Now that Toronto's marathon executive committee — which ran more than 20 hours and featured sometimes fiery talk from concerned citizens — is over, the real work of finding hundreds of millions in cuts to help balance the city's budget is just beginning.

The meeting, which heard deputations from more than 200 community members, drew to a close around 5:30 a.m. Tuesday. About 325 concerned citizens had signed up to voice their opinions over $100 million in proposed cuts.

By the end, the committee chose not to push ahead with a contentious plan to remove 2,000 subsidized daycare spots. No libraries will be closed, as many critics of the mayor had feared.

Meanwhile, recommendations that would have reduced or scrapped snow removal, grass cutting and windrow clearing services were also taken off the table. Those decisions were most likely to appease suburban voters, reported CBC's Jamie Strashin, who was at City Hall for the majority of the debates.

With those options off the table, Ford and city council need to find some programs and services to cut to deal with an estimated $774-million budget hole.

The mayor also said taxes would only be raised by a maximum of 2.5 per cent.

"Some people say they want more," he said Tuesday, "and other people at Tim Horton's at 7 o'clock this morning, people were saying, 'You better not increase my taxes one dime Ford.'"

Determining which programs will stay and which will go is likely to be a contentious issue in the weeks leading to budget discussions slated for the end of this year.

'We can't have outbursts'

Several people made emotional pleas to keep the services most dear to them.

Mayor Rob Ford had at one point threatened to stop the late-night meeting unless citizens did not cool down.

"We can't have outbursts," Ford warned at one point. "This happened the last time. We may disagree, folks. If this happens, we'll clear the room, bring in 10 at a time."

David Carey from the Toronto International Film Festival warned against cutting grants to small arts organizations.

"Years ago, TIFF received a $6,000 grant from the city. That was our seed money," he said. "And look how much we've grown. Look how much the city's investment has grown."
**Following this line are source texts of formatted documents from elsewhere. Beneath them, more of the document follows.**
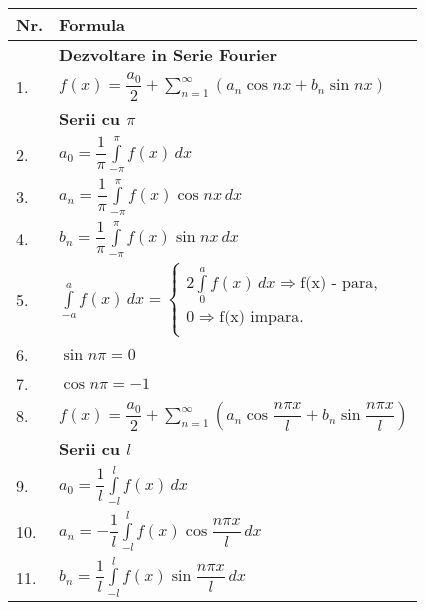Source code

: \documentclass{article}
\begin{document}
\setlength{\extrarowheight}{10pt}

\begin{table}[!ht]
\begin{minipage}{0.5\linewidth}
\centering
\begin{tabular}{|m{1cm}|m{7cm}|}
\hline
\textbf{Nr.} & \textbf{Formula} \\
\hline
& \textbf{Dezvoltare in Serie Fourier} \\
\hline
1. & $ f(x) = \dfrac{a_0}{2} +\displaystyle\sum\limits_{n = 1}^{\infty} \left(a_n \cos nx + b_n \sin nx\right)  $\\
\hline
& \textbf{Serii cu $\pi$} \\
\hline
2. & $ a_0 = \dfrac{1}{\pi} \displaystyle\int\limits_{-\pi}^{\pi} f(x) \,dx $ \\
\hline
3. & $ a_n = \dfrac{1}{\pi} \displaystyle\int\limits_{-\pi}^{\pi} f(x) \cos nx \,dx $ \\
\hline
4. & $ b_n = \dfrac{1}{\pi} \displaystyle\int\limits_{-\pi}^{\pi} f(x) \sin nx \,dx $ \\
\hline
5. & $ \displaystyle\int\limits_{-a}^{a} f(x) \,dx =
\begin{cases}
    2\displaystyle\int\limits_{0}^{a} f(x) \,dx \Rightarrow \text{f(x) - para}, \\
    0 \Rightarrow \text{f(x)  impara}. \\
\end{cases}
$ \\
\hline
6. & $ \sin n\pi = 0 $ \\
\hline
7. & $ \cos n\pi = -1 $ \\
\hline
8. & $ f(x) = \dfrac{a_0}{2} + \displaystyle\sum\limits_{n = 1}^{\infty} \left(a_n \cos \dfrac{n\pi x}{l} + b_n \sin \dfrac{n\pi x}{l}\right) $ \\
\hline 
& \textbf{Serii cu $l$} \\
\hline
9. & $ a_0 = \dfrac{1}{l} \displaystyle\int\limits_{-l}^{l} f(x) \,dx$ \\
\hline
10. & $ a_n = -\dfrac{1}{l} \displaystyle\int\limits_{-l}^{l} f(x) \cos \dfrac{n\pi x}{l} \,dx$ \\
\hline
11. & $ b_n = \dfrac{1}{l} \displaystyle\int\limits_{-l}^{l} f(x) \sin \dfrac{n\pi x}{l} \,dx$ \\
\hline
\end{tabular}
\end{minipage}
\end{table}
\end{document}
Ford accepts blame for long meeting 

Following the meeting, a weary-voiced Ford told reporters if there's anyone to blame for the exhaustive exercise, blame him.

"You can ridicule me, you can call me names, so on," he said. "But this [process] should have been done 14 years ago, folks."

Speaking to CBC's Matt Galloway on Metro Morning on Tuesday, Coun. Karen Stintz said greater efficiencies could still be found, adding that she found the committee meeting to be positive overall.

"I think what's positive that's emerging from the deputations … is there is some compromise moving forward, the mayor has listened to what people are talking about, and recognizes concerns about city services they value," she said.

City councillor Raymond Cho was less optimistic about whether citizens' concerns were truly heard, noting that the amount of time allowed for each deputation was reduced to two minutes, with one minute given to councillors to respond and ask questions.

"I was really disappointed with what happened yesterday," Cho told Galloway. 

"I don't think the Torontonians were given a fair chance to express their opinions."